Or, il se trouve que l’homme fort de l’Est, le maréchal Haftar, est non seulement un militaire mais un binational, Libyen et Américain. Le Premier ministre de Tripoli, Abdel Hamid Dbeibah, vient de déclarer : « Il est inacceptable de voir revenir un régime militaire ». Est-ce qu’il n’y a pas un blocage de ce côté-là ?
A.B. : Ce qui est clair, c’est que les Nations unies sont pour des élections inclusives. Dans l’état actuel de la Libye, il n’est pas acceptable que des candidats puissent être, pour des raisons politiques, écartés de l’élection présidentielle. Cela porterait un grave préjudice à l’unité territoriale du pays, cela porterait un grave préjudice à la société libyenne.

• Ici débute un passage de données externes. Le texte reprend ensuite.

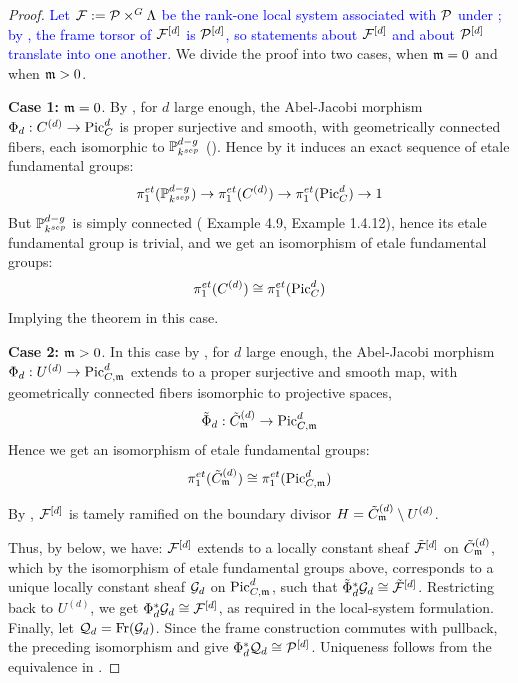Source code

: \begin{proof}
\textcolor{blue}{Let $\cF:=\cP\times^G\Lambda$ be the rank-one local system
associated with $\cP$ under ; by
, the frame torsor of
$\cF^{[d]}$ is $\cP^{[d]}$, so statements about $\cF^{[d]}$ and about
$\cP^{[d]}$ translate into one another.}
We divide the proof into two cases, when $\mdls = 0$ and when $\mdls > 0$.

\textbf{Case 1:} $\mdls = 0$.
By , for $d$ large enough,
the Abel-Jacobi morphism $\Phi_d : C^{(d)} \to \PicC[d]$ is proper surjective and smooth, with geometrically connected fibers,
each isomorphic to $\bP_{k^{sep}}^{d-g}$ ().
Hence by  it induces an exact sequence of etale fundamental groups:
\[ \pi_1^{et}(\bP_{k^{sep}}^{d-g}) \to \pi_1^{et}(C^{(d)}) \to \pi_1^{et}(\PicC[d]) \to 1 \]
But $\bP_{k^{sep}}^{d-g}$  is simply connected (\cite{tendler2015geometricclassfieldtheory} Example 4.9, \cite{Toth2011} Example 1.4.12),
hence its etale fundamental group is trivial, and we get an isomorphism of etale fundamental groups:
$$ \pi_1^{et}(C^{(d)}) \cong \pi_1^{et}(\PicC[d]) $$
Implying the theorem in this case.

\textbf{Case 2:} $\mdls > 0$.
In this case by , for $d$ large enough, the Abel-Jacobi morphism $\Phi_d : U^{(d)} \to \PicCm[d]$
extends to a proper surjective and smooth map, with geometrically connected fibers isomorphic to projective spaces,
$$ \tilde{\Phi}_d : \tilde{C}^{(d)}_\mdls \to \PicCm[d] $$
Hence we get an isomorphism of etale fundamental groups:
$$ \pi_1^{et}(\tilde{C}^{(d)}_\mdls) \cong \pi_1^{et}(\PicCm[d]) $$

By ,
$\cF^{[d]}$ is tamely ramified on the boundary divisor $H = \tilde{C}^{(d)}_\mdls \setminus U^{(d)}$.

Thus, by  below, we have:
$\cF^{[d]}$ extends to a locally constant sheaf $\tilde{\cF}^{[d]}$ on $\tilde{C}^{(d)}_\mdls$,
which by the isomorphism of etale fundamental groups above, corresponds to a unique locally constant sheaf $\cG_d$ on $\PicCm[d]$,
such that $\tilde{\Phi}_d^* \cG_d \cong \tilde{\cF}^{[d]}$.
Restricting back to $U^{(d)}$, we get $\Phi_d^* \cG_d \cong \cF^{[d]}$,
as required in the local-system formulation. Finally, let
$\cQ_d=\operatorname{Fr}(\cG_d)$. Since the frame construction commutes with
pullback, the preceding isomorphism and
 give
$\Phi_d^*\cQ_d\cong\cP^{[d]}$. Uniqueness follows from the equivalence in
.
\end{proof}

Aujourd’hui, une telle prise de position nous amènerait à une situation non seulement de blocage, mais à une situation d’aggravation de la crise. Une crise qui déjà a des conséquences néfastes pour tous les pays frontaliers de la Libye. Je pense au Sahel, à tous les pays du Sahel qui subissent les conséquences de cette crise libyenne et du vide sécuritaire. La Libye est un marché d’armes à ciel ouvert, une sorte même de supermarché.
On sait que les Américains cherchent une solution en Libye. On sait que les Russes jouent aussi un rôle très important en Libye. Ils soutiennent notamment à l’Est le maréchal Haftar. Donc, en fait, pour trouver une solution, il faut quand même que les Américains et les Russes s’entendent. Or depuis un an, depuis la guerre en Ukraine, ils sont à couteaux tirés, c’est le moins qu’on puisse dire, est-ce que cela veut dire que vos efforts sont voués à l’échec, comme cela a été le cas pour tous vos prédécesseurs ?
Jusqu’ici, je dois dire que le tour que j’ai fait, de tous les pays concernés par la crise libyenne, montre qu’en réalité, il y a une volonté exprimée des uns et des autres de participer à la solution de la crise. Je suis allé dans tous les pays voisins, aussi bien en Turquie, au Qatar, aux Émirats arabes unis, en Égypte, en Algérie, au Maroc, et bien entendu en Tunisie, mais également dans tous les pays européens :
l’Italie, la France, la Grande-Bretagne, l’Allemagne, la Russie, je suis allé à Moscou. Et le message que j’ai donné à tous ces pays, c’est que oui, les uns et les autres sont concernés par ce qui se passe aujourd’hui en Libye, mais il est important qu’on donne la chance au peuple libyen de forger son destin à travers des élections libres, démocratiques et transparentes.
Et ce qu’on m’a répondu, c’est que, effectivement, il y a un accord sur cela parce que la prolongation de cette crise porte en germe l’aggravation de la crise non seulement en Afrique, mais également dans toute la région de la Méditerranée. Et bien entendu, il faut mettre fin à cette situation avant que la crise ne prenne de nouvelles proportions internationales. Parce que je dis que, s’il y avait une Coupe du monde en politique, la Libye serait qualifiée automatiquement, parce que beaucoup de pays sont déjà en train de jouer sur ce terrain, il faut mettre fin à ce jeu.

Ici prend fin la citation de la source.